Gentoo with make.conf (/etc/portage/make.conf[1]) having "CFLAGS="-O3 -march=native -flto"" means that Gentoo, a Linux distribution, is performant?

[1] It is not a good idea to build everything with LTO or PGO enabled because not all packages support LTO / PGO cleanly. Do it on the basis of per-package.

I've seen claims of decent speed improvements when using CachyOS, though I can't say I've ever hunted down solid confirmation. I'm a bit wary of the project because I would have to put a lot of trust in them since they're rebuilding everything themselves and could easily introduce malware somewhere in there. (But I've been scared of distros before only to have it pointed out to me that some very well respected people are involved, so I could be worrying for nothing here too)
Does Gentoo have binpkgs with these compileflags? With CachyOS you don't have to compile, because it's a rolling binary distro. Regarding your [1]: They do that, systemd(or parts of it) are unoptimized, for instance. They don't apply that stuff blindly, only where it works.

For me it feels blazingly fast, even on obsolete KabyLake Core-I5/7(t) forcibly clocked down to about 800Mhz most of the times :)

It fucking flies without much effort. On modern systems even more so. While being rock solid. Without any crashes. Even under Plasma. When I'm reading about bugfixes regarding crashes under Plasma I just shrug and think "Waddya talkin about?". That may be hardware dependent, though, because they are old Lenovo Thinkcentres(1Litre SFF M910q tiny) with excellent firmware.

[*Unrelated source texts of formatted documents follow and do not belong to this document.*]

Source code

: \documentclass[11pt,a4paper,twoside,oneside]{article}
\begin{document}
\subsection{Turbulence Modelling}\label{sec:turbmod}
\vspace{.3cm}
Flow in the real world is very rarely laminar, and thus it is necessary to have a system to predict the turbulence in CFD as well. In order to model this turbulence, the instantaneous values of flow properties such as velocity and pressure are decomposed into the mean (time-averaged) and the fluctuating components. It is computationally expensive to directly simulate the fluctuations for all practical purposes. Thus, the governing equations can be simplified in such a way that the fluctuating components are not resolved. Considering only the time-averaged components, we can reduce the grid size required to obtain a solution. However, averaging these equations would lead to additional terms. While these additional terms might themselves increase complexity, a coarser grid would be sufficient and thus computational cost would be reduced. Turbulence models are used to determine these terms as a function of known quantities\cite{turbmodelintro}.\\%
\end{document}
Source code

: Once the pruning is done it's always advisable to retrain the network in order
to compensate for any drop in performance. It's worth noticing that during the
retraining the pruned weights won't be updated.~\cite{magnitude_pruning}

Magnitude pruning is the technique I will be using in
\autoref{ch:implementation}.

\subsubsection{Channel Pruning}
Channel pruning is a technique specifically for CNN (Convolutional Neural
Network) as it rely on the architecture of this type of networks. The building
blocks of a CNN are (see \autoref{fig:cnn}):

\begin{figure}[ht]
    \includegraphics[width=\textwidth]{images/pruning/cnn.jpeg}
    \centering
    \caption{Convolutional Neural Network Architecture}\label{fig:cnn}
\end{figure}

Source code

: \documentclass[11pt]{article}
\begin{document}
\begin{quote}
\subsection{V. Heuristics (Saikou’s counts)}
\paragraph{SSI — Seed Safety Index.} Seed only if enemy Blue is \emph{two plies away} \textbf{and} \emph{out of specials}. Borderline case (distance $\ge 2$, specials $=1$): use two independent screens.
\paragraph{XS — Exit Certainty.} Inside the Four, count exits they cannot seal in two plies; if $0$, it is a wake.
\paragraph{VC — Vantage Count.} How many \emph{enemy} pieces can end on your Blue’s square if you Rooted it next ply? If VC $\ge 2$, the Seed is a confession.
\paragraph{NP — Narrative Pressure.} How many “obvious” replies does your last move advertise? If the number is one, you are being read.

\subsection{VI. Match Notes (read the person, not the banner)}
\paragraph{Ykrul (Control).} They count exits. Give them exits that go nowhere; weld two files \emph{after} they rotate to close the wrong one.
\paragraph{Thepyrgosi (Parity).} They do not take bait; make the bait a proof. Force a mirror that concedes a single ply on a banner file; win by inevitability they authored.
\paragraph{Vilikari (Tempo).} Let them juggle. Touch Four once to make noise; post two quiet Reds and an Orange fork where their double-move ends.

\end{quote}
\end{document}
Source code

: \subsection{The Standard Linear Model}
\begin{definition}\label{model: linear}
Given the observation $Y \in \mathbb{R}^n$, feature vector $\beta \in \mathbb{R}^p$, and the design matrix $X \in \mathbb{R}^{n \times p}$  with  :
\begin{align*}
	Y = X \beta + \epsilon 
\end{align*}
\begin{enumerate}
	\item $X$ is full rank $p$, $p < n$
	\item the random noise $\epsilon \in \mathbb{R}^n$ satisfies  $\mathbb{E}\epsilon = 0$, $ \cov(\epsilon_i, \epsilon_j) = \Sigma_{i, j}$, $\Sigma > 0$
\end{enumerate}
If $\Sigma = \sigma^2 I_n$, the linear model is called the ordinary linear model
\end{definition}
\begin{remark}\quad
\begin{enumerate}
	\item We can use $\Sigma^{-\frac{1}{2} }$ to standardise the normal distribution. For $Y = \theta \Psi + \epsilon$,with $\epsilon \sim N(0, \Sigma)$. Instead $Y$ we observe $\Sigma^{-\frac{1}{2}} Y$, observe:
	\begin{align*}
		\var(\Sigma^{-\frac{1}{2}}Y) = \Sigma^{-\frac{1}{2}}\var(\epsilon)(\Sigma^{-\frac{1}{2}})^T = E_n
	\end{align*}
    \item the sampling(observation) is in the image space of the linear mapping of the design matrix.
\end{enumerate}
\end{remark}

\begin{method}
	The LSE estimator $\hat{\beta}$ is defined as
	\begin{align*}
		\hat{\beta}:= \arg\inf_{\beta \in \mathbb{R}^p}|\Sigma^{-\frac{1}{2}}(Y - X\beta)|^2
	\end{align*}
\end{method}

Using btrfs, profile-sync-demon, zram(Yes. Even with 32GB Ram!). Suspend/Resume working every single time. No glitches, hick-ups, ever. So far. Since 10th of June, 2024.

Edit: Almost always some music out of yt doodling in some bg-tab, in oh-so-slow FF, without any clicks, stuttering, or other breaks.

No need for yt-dlp, mpv at all. Except for dl/saving stuff, sometimes. While FF is rarely under 100 tabs.

Actually, there are binpkgs, now: https://wiki.gentoo.org/wiki/Gentoo_Binary_Host_Quickstart.

My i3 with vim / emacs and even VSCodium flies too, on X Linux. :P

The browser is always the slowest in my case and this has always been my experience, and unfortunately it still is.

I think I saw posts on Reddit with XQC saying Arch is the best. I mean it is. And I use Arch btw.
An evaluation of what's best really depends on how one weighs different tradeoffs. For example, Debian and Arch are basically polar opposites in terms of two questions:

1) do you want an intermediary between you and the upstream? for example, to patch out telemetry

2) is it important that what you're using continues to work the same way so you can focus on your actual work?

No answer to either is consequence-free, e.g. for 1), see the Debian SSH patch event, or for 2), if the answer is "it doesn't work", then that kinda forces one's hand.

There's also the significant caveat with 2 that it's only "continues to work the same way" until everything changes all at once because you now need to update to the next version of Debian.

The "everything changing all at once" thing is what eventually drove me to arch (as the most popular at the time rolling release distro - and more stable at the time than debian sid), I'd personally rather have smaller breaking changes more frequently. Though it's probably less painful now to update debian versions than it use to be because things generally work better without configuration than they used to.